→ What needs to be done
Each line containing the word "algorithmic" must be copied from the material below.
--
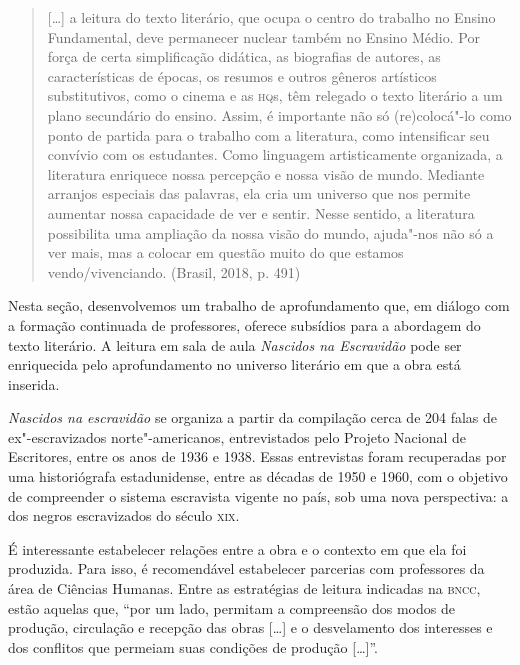 \documentclass[11pt]{extarticle}
\begin{document}
\begin{enumerate}
\begin{enumerate}
\begin{enumerate}
\begin{quote}
{[}\ldots{}{]} a leitura do texto literário, que ocupa o centro do trabalho
no Ensino Fundamental, deve permanecer nuclear também no Ensino Médio.
Por força de certa simplificação didática, as biografias de autores, as
características de épocas, os resumos e outros gêneros artísticos
substitutivos, como o cinema e as \textsc{hq}s, têm relegado o texto literário a
um plano secundário do ensino. Assim, é importante não só (re)colocá"-lo
como ponto de partida para o trabalho com a literatura, como
intensificar seu convívio com os estudantes. Como linguagem
artisticamente organizada, a literatura enriquece nossa percepção e
nossa visão de mundo. Mediante arranjos especiais das palavras, ela cria
um universo que nos permite aumentar nossa capacidade de ver e sentir.
Nesse sentido, a literatura possibilita uma ampliação da nossa visão do
mundo, ajuda"-nos não só a ver mais, mas a colocar em questão muito do
que estamos vendo/vivenciando. (Brasil, 2018, p. 491)
\end{quote}

Nesta seção, desenvolvemos um trabalho de aprofundamento que, em diálogo
com a formação continuada de professores, oferece subsídios para a
abordagem do texto literário. A leitura em sala de aula \emph{Nascidos
na Escravidão} pode ser enriquecida pelo aprofundamento no universo
literário em que a obra está inserida.

\emph{Nascidos na escravidão} se organiza a partir da compilação cerca
de 204 falas de ex"-escravizados norte"-americanos, entrevistados pelo
Projeto Nacional de Escritores, entre os anos de 1936 e 1938. Essas
entrevistas foram recuperadas por uma historiógrafa estadunidense, entre
as décadas de 1950 e 1960, com o objetivo de compreender o sistema
escravista vigente no país, sob uma nova perspectiva: a dos negros
escravizados do século \textsc{xix}.






É interessante estabelecer relações entre a obra e o contexto em que ela
foi produzida. Para isso, é recomendável estabelecer parcerias com
professores da área de Ciências Humanas. Entre as estratégias de leitura
indicadas na \textsc{bncc}, estão aquelas que, ``por um lado, permitam a
compreensão dos modos de produção, circulação e recepção das obras
{[}\ldots{}{]} e o desvelamento dos interesses e dos conflitos que permeiam
suas condições de produção {[}\ldots{}{]}''.


\end{enumerate}
\end{enumerate}
\end{enumerate}
\end{document}
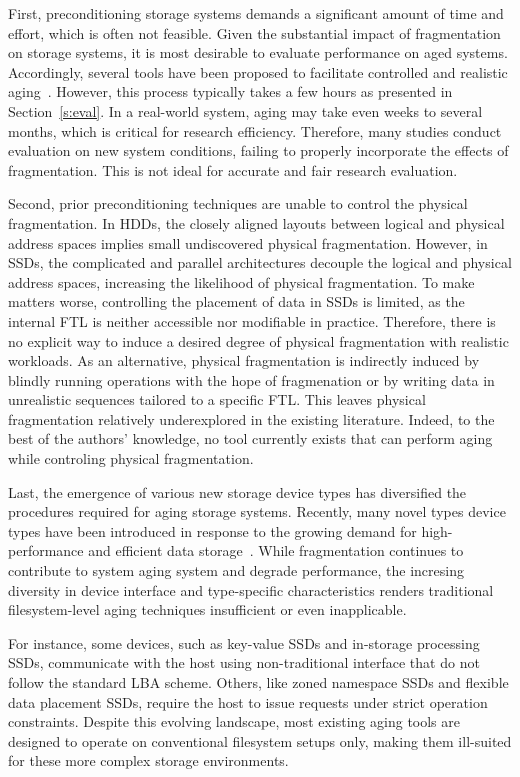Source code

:First, preconditioning storage systems demands a significant amount of time and effort, which is often not feasible.
Given the substantial impact of fragmentation on storage systems, it is most desirable to evaluate performance on aged systems.
Accordingly, several tools have been proposed to facilitate controlled and realistic aging~\cite{tools,studies}.
However, this process typically takes a few hours as presented in Section~\ref{s:eval}.
In a real-world system, aging may take even weeks to several months, which is critical for research efficiency.
Therefore, many studies conduct evaluation on new system conditions, failing to properly incorporate the effects of fragmentation.
This is not ideal for accurate and fair research evaluation.

Second, prior preconditioning techniques are unable to control the physical fragmentation.
In HDDs, the closely aligned layouts between logical and physical address spaces implies small undiscovered physical fragmentation.
However, in SSDs, the complicated and parallel architectures decouple the logical and physical address spaces, increasing the likelihood of physical fragmentation.
To make matters worse, controlling the placement of data in SSDs is limited, as the internal FTL is neither accessible nor modifiable in practice.
Therefore, there is no explicit way to induce a desired degree of physical fragmentation with realistic workloads.
As an alternative, physical fragmentation is indirectly induced by blindly running operations with the hope of fragmenation or by writing data in unrealistic sequences tailored to a specific FTL.
This leaves physical fragmentation relatively underexplored in the existing literature.
Indeed, to the best of the authors' knowledge, no tool currently exists that can perform aging while controling physical fragmentation.

Last, the emergence of various new storage device types has diversified the procedures required for aging storage systems.
Recently, many novel types device types have been introduced in response to the growing demand for high-performance and efficient data storage~\cite{NEEDED,NEEDED,NEEDED}.
While fragmentation continues to contribute to system aging system and degrade performance, the incresing diversity in device interface and type-specific characteristics renders traditional filesystem-level aging techniques insufficient or even inapplicable.

For instance, some devices, such as key-value SSDs and in-storage processing SSDs, communicate with the host using non-traditional interface that do not follow the standard LBA scheme.
Others, like zoned namespace SSDs and flexible data placement SSDs, require the host to issue requests under strict operation constraints.
Despite this evolving landscape, most existing aging tools are designed to operate on conventional filesystem setups only, making them ill-suited for these more complex storage environments.


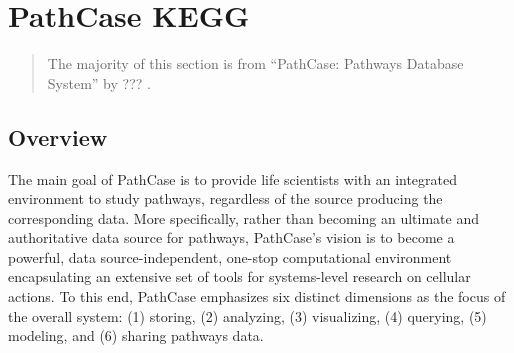 \section{PathCase KEGG}
\label{sect:pathcase_kegg}

\begin{verse}
    The majority of this section is from ``PathCase: Pathways Database System''
    by ??? \cite{???}.
\end{verse}

\subsection{Overview}
\label{sect:pathcase_overview}

The main goal of PathCase is to provide life scientists with an integrated
environment to study pathways, regardless of the source producing the
corresponding data. More specifically, rather than becoming an ultimate and
authoritative data source for pathways, PathCase’s vision is to become a
powerful, data source-independent, one-stop computational environment
encapsulating an extensive set of tools for systems-level research on cellular
actions. To this end, PathCase emphasizes six distinct dimensions as the focus
of the overall system: (1) storing, (2) analyzing, (3) visualizing, (4)
querying, (5) modeling, and (6) sharing pathways data.


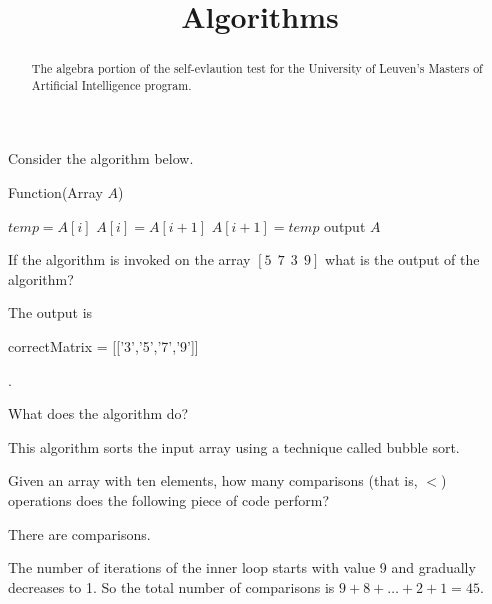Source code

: \documentclass{ximera}
\title{Algorithms}
\begin{document}
\begin{abstract}
The algebra portion of the self-evlaution test for the University
of Leuven's Masters of Artificial Intelligence program.
\end{abstract}
\maketitle

\begin{question}
Consider the algorithm below.
\begin{algorithm}
\caption{Function(Array $A$)}
\begin{algorithmic}
  \STATE $temp = A[i]$
  \STATE $A[i] = A[i+1]$
  \STATE $A[i+1] = temp$
  \ENDIF
  \ENDFOR
  \ENDFOR
  \STATE output $A$
\end{algorithmic}
\end{algorithm}

If the algorithm is invoked on the array $[ 5~~ 7~~ 3~~ 9]$ what is the output of the algorithm?
\begin{solution}
The output is 
\begin{matrix-answer}[name=M]
    correctMatrix = [['3','5','7','9']]
\end{matrix-answer}
.
\end{solution}

What does the algorithm do? 
\begin{free-response}
\end{free-response}
This algorithm sorts the input array using a technique called bubble sort.

Given an array with ten elements, how many comparisons (that is, $<$)
operations does the following piece of code perform?
\begin{solution}
There are  comparisons.
\end{solution}  
The number of iterations of the inner loop starts with value 9 and
gradually decreases to 1. So the total number of comparisons is $ 9 +
8 + \ldots + 2 + 1 = 45$.


\end{question}
\end{document}
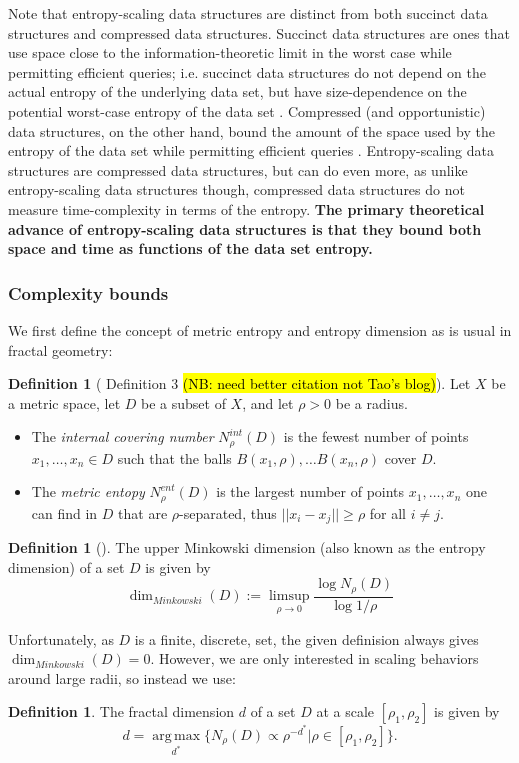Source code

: \documentclass[review,preprint,12pt]{elsarticle}
\renewcommand{\cite}{\citep} %
\theoremstyle{definition}
\newtheorem{definition}[theorem]{Definition}
\theoremstyle{remark}
\numberwithin{equation}{section}
\begin{document}
Note that entropy-scaling data structures are distinct from both succinct data structures and compressed data structures.
Succinct data structures are ones that use space close to the information-theoretic limit in the worst case while permitting efficient queries; i.e.
succinct data structures do not depend on the actual entropy of the underlying data set, but have size-dependence on the potential worst-case entropy of the data set \cite{jacobson1988succinct}.
Compressed (and opportunistic) data structures, on the other hand, bound the amount of the space used by the entropy of the data set while permitting efficient queries \cite{grossi2005compressed, ferragina2000opportunistic}.
Entropy-scaling data structures are compressed data structures, but can do even more, as
unlike entropy-scaling data structures though, compressed data structures do not measure time-complexity in terms of the entropy.
\textbf{The primary theoretical advance of entropy-scaling data structures is that they bound both space and time as functions of the data set entropy.}

\subsubsection{Complexity bounds}
We first define the concept of metric entropy and entropy dimension as is usual in fractal geometry:
\begin{definition}[\cite{tao2014metric} Definition 3 \hl{(NB: need better citation not Tao's blog)}]
    Let $X$ be a metric space, let $D$ be a subset of $X$, and let $\rho>0$ be a radius.
    \begin{itemize}
        \item The \textit{internal covering number} $N_\rho^{int}(D)$ is the fewest number of points $x_1, \ldots, x_n \in D$ such that the balls $B(x_1,\rho), \ldots B(x_n,\rho)$ cover $D$.
        \item The \textit{metric entopy} $N_\rho^{ent}(D)$ is the largest number of points $x_1, \ldots, x_n$ one can find in $D$ that are $\rho$-separated, thus $||x_i - x_j|| \ge \rho$ for all $i \ne j$.
    \end{itemize}
\end{definition}
\begin{definition}[\cite{falconer2013fractal}]
    The upper Minkowski dimension (also known as the entropy dimension) of a set $D$ is given by 
\[
    \dim_{Minkowski}(D) := \limsup_{\rho \to 0} \frac{\log N_\rho(D)}{\log 1/\rho}
\]
\end{definition}
Unfortunately, as $D$ is a finite, discrete, set, the given definision always gives $\dim_{Minkowski}(D) = 0$.
However, we are only interested in scaling behaviors around large radii, so instead we use:
\begin{definition}
    The fractal dimension $d$ of a set $D$ at a scale $[\rho_1,\rho_2]$ is given by
    \[
        d = \operatorname*{arg\,max}_{d^*} \{ N_\rho(D) \propto \rho^{-d^*} | \rho \in [\rho_1,\rho_2] \}.
    \]
\end{definition}
\end{document}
--
→ Completed exercise
\begin{algorithmic}
\end{algorithmic}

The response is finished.